_EXERCISE BRIEF:_ Copy out every record below, word for word.

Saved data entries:
● ● ● ● ● ● ●
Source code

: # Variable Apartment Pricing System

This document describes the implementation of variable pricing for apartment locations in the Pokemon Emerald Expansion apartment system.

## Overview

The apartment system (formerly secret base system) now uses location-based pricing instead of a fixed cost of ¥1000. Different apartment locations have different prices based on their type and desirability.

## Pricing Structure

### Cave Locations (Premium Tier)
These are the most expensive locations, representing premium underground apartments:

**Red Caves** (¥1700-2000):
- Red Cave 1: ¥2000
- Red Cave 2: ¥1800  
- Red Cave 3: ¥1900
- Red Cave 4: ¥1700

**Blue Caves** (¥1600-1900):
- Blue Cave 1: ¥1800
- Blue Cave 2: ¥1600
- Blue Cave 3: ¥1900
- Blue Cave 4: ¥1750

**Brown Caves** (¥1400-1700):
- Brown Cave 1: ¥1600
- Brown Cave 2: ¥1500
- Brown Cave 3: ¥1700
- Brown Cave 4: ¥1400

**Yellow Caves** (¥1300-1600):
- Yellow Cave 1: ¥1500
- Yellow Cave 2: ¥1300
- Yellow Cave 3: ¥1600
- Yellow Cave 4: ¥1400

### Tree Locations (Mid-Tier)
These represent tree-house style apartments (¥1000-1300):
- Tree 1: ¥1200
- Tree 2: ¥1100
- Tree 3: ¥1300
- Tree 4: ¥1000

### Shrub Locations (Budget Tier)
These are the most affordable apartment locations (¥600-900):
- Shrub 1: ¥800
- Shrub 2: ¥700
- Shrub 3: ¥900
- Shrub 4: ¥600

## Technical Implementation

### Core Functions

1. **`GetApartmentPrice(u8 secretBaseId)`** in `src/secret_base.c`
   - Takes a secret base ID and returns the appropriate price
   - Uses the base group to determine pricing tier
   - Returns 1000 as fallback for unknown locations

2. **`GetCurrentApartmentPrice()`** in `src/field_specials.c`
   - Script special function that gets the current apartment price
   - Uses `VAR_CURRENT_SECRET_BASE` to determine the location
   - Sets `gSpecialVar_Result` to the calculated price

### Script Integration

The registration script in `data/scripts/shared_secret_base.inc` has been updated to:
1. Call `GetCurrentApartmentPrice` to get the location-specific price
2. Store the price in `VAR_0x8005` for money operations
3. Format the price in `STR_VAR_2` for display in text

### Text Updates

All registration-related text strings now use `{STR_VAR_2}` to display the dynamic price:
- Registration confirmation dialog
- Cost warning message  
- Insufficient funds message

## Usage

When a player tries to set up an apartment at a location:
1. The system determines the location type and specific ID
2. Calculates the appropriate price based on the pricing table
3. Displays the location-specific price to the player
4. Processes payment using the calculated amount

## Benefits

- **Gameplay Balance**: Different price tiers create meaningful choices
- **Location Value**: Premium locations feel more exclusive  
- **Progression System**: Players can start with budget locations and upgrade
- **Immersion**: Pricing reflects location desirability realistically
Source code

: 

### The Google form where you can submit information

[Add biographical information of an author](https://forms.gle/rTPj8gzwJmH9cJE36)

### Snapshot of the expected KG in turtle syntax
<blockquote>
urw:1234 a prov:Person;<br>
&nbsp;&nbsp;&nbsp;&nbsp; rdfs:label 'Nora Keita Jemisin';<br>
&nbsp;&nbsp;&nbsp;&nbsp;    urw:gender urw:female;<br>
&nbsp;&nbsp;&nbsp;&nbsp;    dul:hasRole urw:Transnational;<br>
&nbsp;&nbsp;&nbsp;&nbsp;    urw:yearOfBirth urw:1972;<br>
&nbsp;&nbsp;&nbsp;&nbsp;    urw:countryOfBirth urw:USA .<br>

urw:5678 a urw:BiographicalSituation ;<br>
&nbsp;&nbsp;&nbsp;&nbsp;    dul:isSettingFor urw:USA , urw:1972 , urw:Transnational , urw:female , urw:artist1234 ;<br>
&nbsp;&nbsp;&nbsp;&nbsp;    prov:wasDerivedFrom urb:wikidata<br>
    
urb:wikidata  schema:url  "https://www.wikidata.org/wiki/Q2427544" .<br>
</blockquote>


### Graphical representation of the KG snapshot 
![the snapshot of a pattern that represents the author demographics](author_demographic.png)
● ● ● ● ● ● ●
_RESPONSE TO THE TASK:_
Source code

: # Variable Apartment Pricing System

This document describes the implementation of variable pricing for apartment locations in the Pokemon Emerald Expansion apartment system.

## Overview

The apartment system (formerly secret base system) now uses location-based pricing instead of a fixed cost of ¥1000. Different apartment locations have different prices based on their type and desirability.

## Pricing Structure

### Cave Locations (Premium Tier)
These are the most expensive locations, representing premium underground apartments:

**Red Caves** (¥1700-2000):
- Red Cave 1: ¥2000
- Red Cave 2: ¥1800  
- Red Cave 3: ¥1900
- Red Cave 4: ¥1700

**Blue Caves** (¥1600-1900):
- Blue Cave 1: ¥1800
- Blue Cave 2: ¥1600
- Blue Cave 3: ¥1900
- Blue Cave 4: ¥1750

**Brown Caves** (¥1400-1700):
- Brown Cave 1: ¥1600
- Brown Cave 2: ¥1500
- Brown Cave 3: ¥1700
- Brown Cave 4: ¥1400

**Yellow Caves** (¥1300-1600):
- Yellow Cave 1: ¥1500
- Yellow Cave 2: ¥1300
- Yellow Cave 3: ¥1600
- Yellow Cave 4: ¥1400

### Tree Locations (Mid-Tier)
These represent tree-house style apartments (¥1000-1300):
- Tree 1: ¥1200
- Tree 2: ¥1100
- Tree 3: ¥1300
- Tree 4: ¥1000

### Shrub Locations (Budget Tier)
These are the most affordable apartment locations (¥600-900):
- Shrub 1: ¥800
- Shrub 2: ¥700
- Shrub 3: ¥900
- Shrub 4: ¥600

## Technical Implementation

### Core Functions

1. **`GetApartmentPrice(u8 secretBaseId)`** in `src/secret_base.c`
   - Takes a secret base ID and returns the appropriate price
   - Uses the base group to determine pricing tier
   - Returns 1000 as fallback for unknown locations

2. **`GetCurrentApartmentPrice()`** in `src/field_specials.c`
   - Script special function that gets the current apartment price
   - Uses `VAR_CURRENT_SECRET_BASE` to determine the location
   - Sets `gSpecialVar_Result` to the calculated price

### Script Integration

The registration script in `data/scripts/shared_secret_base.inc` has been updated to:
1. Call `GetCurrentApartmentPrice` to get the location-specific price
2. Store the price in `VAR_0x8005` for money operations
3. Format the price in `STR_VAR_2` for display in text

### Text Updates

All registration-related text strings now use `{STR_VAR_2}` to display the dynamic price:
- Registration confirmation dialog
- Cost warning message  
- Insufficient funds message

## Usage

When a player tries to set up an apartment at a location:
1. The system determines the location type and specific ID
2. Calculates the appropriate price based on the pricing table
3. Displays the location-specific price to the player
4. Processes payment using the calculated amount

## Benefits

- **Gameplay Balance**: Different price tiers create meaningful choices
- **Location Value**: Premium locations feel more exclusive  
- **Progression System**: Players can start with budget locations and upgrade
- **Immersion**: Pricing reflects location desirability realistically
Source code

: 

### The Google form where you can submit information

[Add biographical information of an author](https://forms.gle/rTPj8gzwJmH9cJE36)

### Snapshot of the expected KG in turtle syntax
<blockquote>
urw:1234 a prov:Person;<br>
&nbsp;&nbsp;&nbsp;&nbsp; rdfs:label 'Nora Keita Jemisin';<br>
&nbsp;&nbsp;&nbsp;&nbsp;    urw:gender urw:female;<br>
&nbsp;&nbsp;&nbsp;&nbsp;    dul:hasRole urw:Transnational;<br>
&nbsp;&nbsp;&nbsp;&nbsp;    urw:yearOfBirth urw:1972;<br>
&nbsp;&nbsp;&nbsp;&nbsp;    urw:countryOfBirth urw:USA .<br>

urw:5678 a urw:BiographicalSituation ;<br>
&nbsp;&nbsp;&nbsp;&nbsp;    dul:isSettingFor urw:USA , urw:1972 , urw:Transnational , urw:female , urw:artist1234 ;<br>
&nbsp;&nbsp;&nbsp;&nbsp;    prov:wasDerivedFrom urb:wikidata<br>
    
urb:wikidata  schema:url  "https://www.wikidata.org/wiki/Q2427544" .<br>
</blockquote>


### Graphical representation of the KG snapshot 
![the snapshot of a pattern that represents the author demographics](author_demographic.png)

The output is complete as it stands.